Problem
I am building in app (with Kivy) which renders some custom widgets to the screen. Unfortunately, their positions (relative to other widgets) changes when the tablet on which I am running the app is rotated. Now I have built a function that repositions them, and I would like to call this function when the tablet is rotated. How can I implement this?
My attempts so far...
I have seen from the Kivy documentation that the Window
class has an on_rotate
event, and have tried to incorporate this into my program in several different ways.
First, I tried implementing the callback after the if __name__ == '__main__'
statement. Something like:
if __name__ == '__main__':
app = MainApp()
Window.on_rotate = lambda: app.reposition_widgets()
app.run()
That did nothing. In vain I also tried:
if __name__ == '__main__':
app = MainApp()
Window.on_rotate(app.reposition_widgets)
app.run()
I then attempted to bind the widgets to on_rotate
events, something like:
class CustomWidget(Widget):
def __init__(self, **kwargs)
super().__init__(**kwargs)
self.bind(on_rotate = self.reposition_widgets)

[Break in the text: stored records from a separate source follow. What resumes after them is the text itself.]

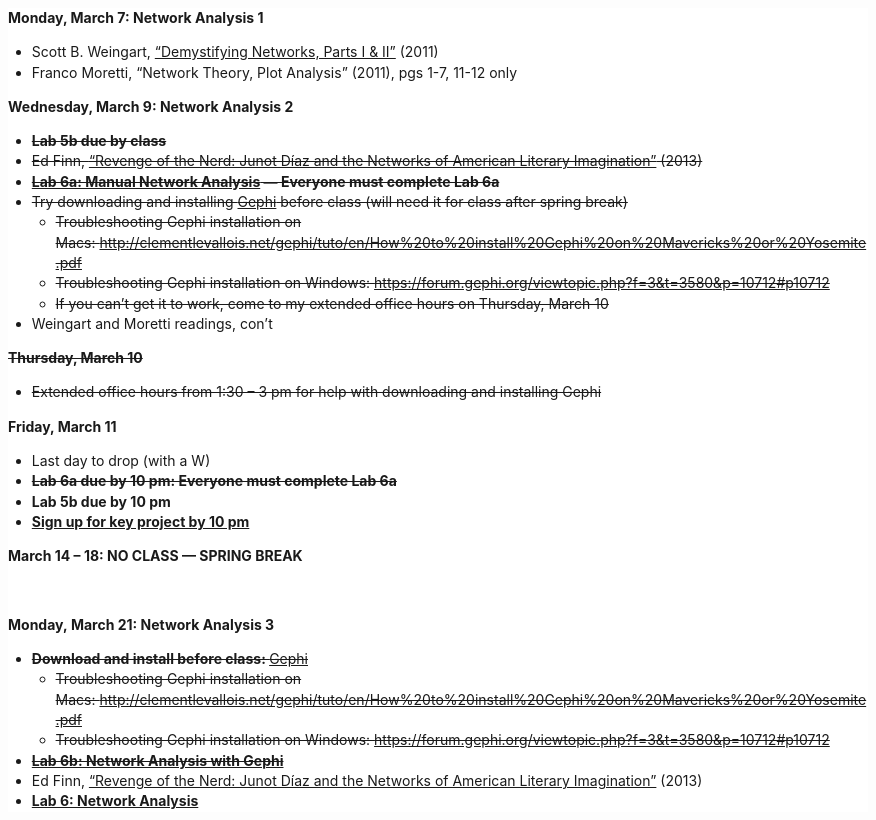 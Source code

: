 **Monday, March 7: Network Analysis 1**

  * Scott B. Weingart, <a href="http://journalofdigitalhumanities.org/1-1/demystifying-networks-by-scott-weingart/" target="_blank">&#8220;Demystifying Networks, Parts I & II&#8221;</a> (2011)
  * Franco Moretti, &#8220;Network Theory, Plot Analysis&#8221; (2011), pgs 1-7, 11-12 only

**Wednesday, March 9: Network Analysis 2**

  * <del><strong>Lab 5b due by class</strong></del>
  * <del>Ed Finn, <a href="http://www.digitalhumanities.org/dhq/vol/7/1/000148/000148.html" target="_blank">&#8220;Revenge of the Nerd: Junot Díaz and the Networks of American Literary Imagination&#8221;</a> (2013)</del>
  * <del><strong><a href="http://lindsaythomas.net/engl4590/lab-6a/" target="_blank">Lab 6a: Manual Network Analysis</a> &#8212; Everyone must complete Lab 6a</strong></del>
  * <del>Try downloading and installing <a href="http://gephi.github.io/" target="_blank">Gephi</a> before class (will need it for class after spring break)</del> 
      * <del>Troubleshooting Gephi installation on Macs: <a href="http://clementlevallois.net/gephi/tuto/en/How%20to%20install%20Gephi%20on%20Mavericks%20or%20Yosemite.pdf" target="_blank">http://clementlevallois.net/gephi/tuto/en/How%20to%20install%20Gephi%20on%20Mavericks%20or%20Yosemite.pdf</a></del>
      * <del>Troubleshooting Gephi installation on Windows: <a href="https://forum.gephi.org/viewtopic.php?f=3&t=3580&p=10712#p10712" target="_blank">https://forum.gephi.org/viewtopic.php?f=3&t=3580&p=10712#p10712</a></del>
      * <del>If you can&#8217;t get it to work, come to my extended office hours on Thursday, March 10</del>
  * Weingart and Moretti readings, con&#8217;t

<del><strong>Thursday, March 10</strong></del>

  * <del>Extended office hours from 1:30 &#8211; 3 pm for help with downloading and installing Gephi</del>

**Friday, March 11**

  * Last day to drop (with a W)
  * <del><strong>Lab 6a due by 10 pm: Everyone must complete Lab 6a</strong></del>
  * **Lab 5b due by 10 pm**
  * **<a href="https://docs.google.com/spreadsheets/d/15fwcpDmvGiPVMzTuGN4OMAI8n4DA7COMeg31MZRfZ44/edit" target="_blank">Sign up for key project by 10 pm</a>**

**March 14 &#8211; 18: NO CLASS &#8212; SPRING BREAK**

&nbsp;

**Monday, March 21: Network Analysis 3**

  * <del><strong>Download and install before class: </strong><a href="http://gephi.github.io/" target="_blank">Gephi</a></del> 
      * <del>Troubleshooting Gephi installation on Macs: <a href="http://clementlevallois.net/gephi/tuto/en/How%20to%20install%20Gephi%20on%20Mavericks%20or%20Yosemite.pdf" target="_blank">http://clementlevallois.net/gephi/tuto/en/How%20to%20install%20Gephi%20on%20Mavericks%20or%20Yosemite.pdf</a></del>
      * <del>Troubleshooting Gephi installation on Windows: <a href="https://forum.gephi.org/viewtopic.php?f=3&t=3580&p=10712#p10712" target="_blank">https://forum.gephi.org/viewtopic.php?f=3&t=3580&p=10712#p10712</a></del>
  * <del><strong><a href="http://lindsaythomas.net/engl4590/lab-6b/" target="_blank">Lab 6b: Network Analysis with Gephi</a></strong></del>
  * Ed Finn, <a href="http://www.digitalhumanities.org/dhq/vol/7/1/000148/000148.html" target="_blank">&#8220;Revenge of the Nerd: Junot Díaz and the Networks of American Literary Imagination&#8221;</a> (2013)
  * **<a href="http://lindsaythomas.net/engl4590/lab-6" target="_blank">Lab 6: Network Analysis</a>**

That did nothing. Neither did:
class CustomWidget(Widget):
def __init__(self, **kwargs)
super().__init__(**kwargs)
on_rotate = reposition_widgets
My final attempt was to create a Window class in the accompanying kv file and the Python file, then specify the on_rotate
event from there. Something like:
#kv file
Window:
on_rotate: app.reposition_widgets()
That didn't work either.
Possible work around
To be honest, rotating the screen is not all that useful for my app, and so it wouldn't be all that bad if I just disabled screen rotation. However, I was not able to find a good way of doing so in the documentation. Do you know how I would go about doing this?
Binding the widgets to the
on_pos
event - or something similar. Something like:
class CustomWidget:
def reposition_widgets():
# Code here
on_pos = reposition_widgets
The problem with this is that the widgets move about a lot, which means that the function gets called a lot - causing problems elsewhere.
Let me know if you would like to see more code. I have over 1000 lines spread over several files, and felt that just copy-and-pasting wouldn't be particularly useful.